BUSINESS GREEN
The world’s cheapest unsubsidised power plant is set to be built in Chile in the form of a 120MW solar farm, following the country’s energy auction last week.
Leading analyst firm Bloomberg New Energy Finance (BNEF) said one of the contracts secured during the auction went to Spain-based solar developer Solarpack Corp Tecnologica with a bid to sell power from a 120MW project at a price of $29.1/MWh.
The bid undercuts the previous record low bid which emerged earlier this year in a Dubai Electricity & Water Authority energy contract auction and saw an unnamed developer table a bid to deliver solar power at $29.9/MWh.
Writing on Twitter over the weekend, BNEF founder Michael Liebreich said the Chilean project meant solar power would deliver “cheapest unsubsidised electricity ever, anywhere, by any technology: $29.1/kWh”.
Read the original news on the Business Green website.
However, there are caveats to this story about the latest solar farm undercutting coal and other technologies for electricity production.
According to EcoWatch, the price is due to a rapid fall in solar technology costs in Chile’s Atacama Desert.
The deeper dive reveals that prices are low in this northern region because it’s not connected to the country’s main power grid, leaving the more populated centers in the central part of the country with little benefit.

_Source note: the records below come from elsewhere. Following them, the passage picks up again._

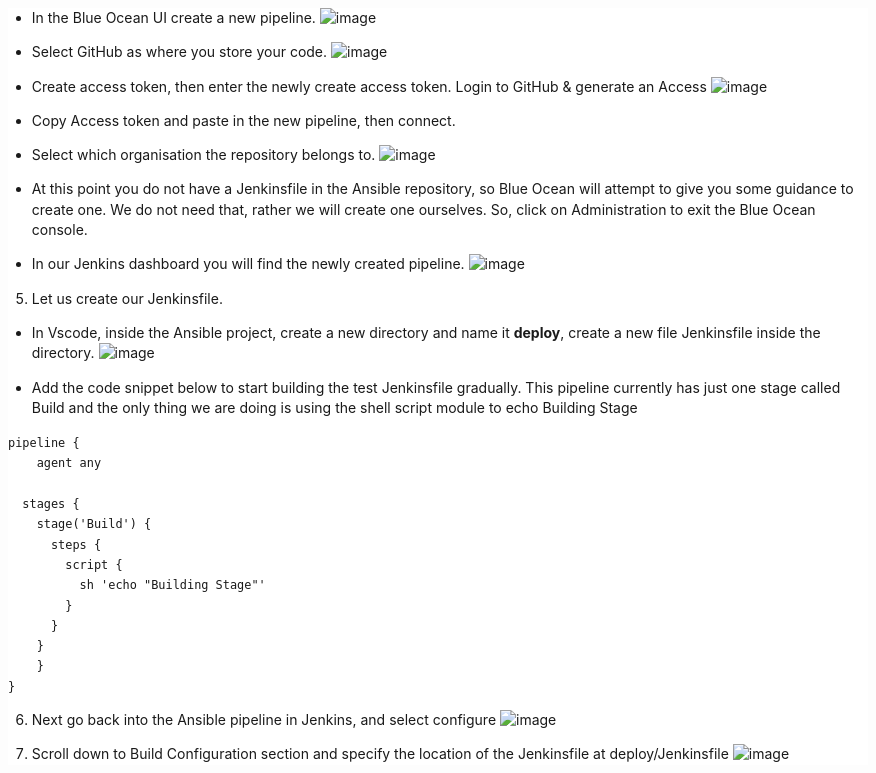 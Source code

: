 - In the Blue Ocean UI create a new pipeline.
![image](https://github.com/ChinenyenwaN1/DevOps-Project-Documentation/assets/116161693/0d4d872b-e190-4403-839c-c1c96ba501e3)

- Select GitHub as where you store your code.
![image](https://github.com/ChinenyenwaN1/DevOps-Project-Documentation/assets/116161693/bb99c404-52e7-4de9-a484-ab739ce1c9e2)

- Create access token, then enter the newly create access token. Login to GitHub & generate an Access
![image](https://github.com/ChinenyenwaN1/DevOps-Project-Documentation/assets/116161693/2ecc29e7-2102-4df6-9612-d7974257a19c)
 
- Copy Access token and paste in the new pipeline, then connect.
- Select which organisation the repository belongs to.
![image](https://github.com/ChinenyenwaN1/DevOps-Project-Documentation/assets/116161693/164ecdc4-7dc0-4fc0-bfa5-889aa2541731)

- At this point you do not have a Jenkinsfile in the Ansible repository, so Blue Ocean will attempt to give you some guidance to create one. We do not need that, rather we will create one ourselves. So, click on Administration to exit the Blue Ocean console.
- In our Jenkins dashboard you will find the newly created pipeline.
![image](https://github.com/ChinenyenwaN1/DevOps-Project-Documentation/assets/116161693/6c11a651-fa07-4529-829e-ac40205a45e8)

5. Let us create our Jenkinsfile.
- In Vscode, inside the Ansible project, create a new directory and name it **deploy**, create a new file Jenkinsfile inside the directory.
![image](https://github.com/ChinenyenwaN1/DevOps-Project-Documentation/assets/116161693/f7d70d25-3a30-4c6b-827b-8f382a9a1e15)

- Add the code snippet below to start building the test Jenkinsfile gradually. This pipeline currently has just one stage called Build and the only thing we are doing is using the shell script module to echo Building Stage
```
pipeline {
    agent any

  stages {
    stage('Build') {
      steps {
        script {
          sh 'echo "Building Stage"'
        }
      }
    }
    }
}
```
6. Next go back into the Ansible pipeline in Jenkins, and select configure
![image](https://github.com/ChinenyenwaN1/DevOps-Project-Documentation/assets/116161693/f5941cd5-5b4a-4296-ae14-f655a50c144b)

7. Scroll down to Build Configuration section and specify the location of the Jenkinsfile at deploy/Jenkinsfile
![image](https://github.com/ChinenyenwaN1/DevOps-Project-Documentation/assets/116161693/4ab5c0d5-0da6-47f7-a2ab-ed92fc23595f)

“The fact that most of the demand is in the central grid, yet the best solar resource in the country resides in the Atacama desert in the north has caused players to consider a fundamentally different way in developing solar projects...A deeper knowledge of the transmission changes and knowledge of where projects will have to be located in order to successfully connect to the grid will also be a priority,” according to PV Insider, EcoWatch’s source.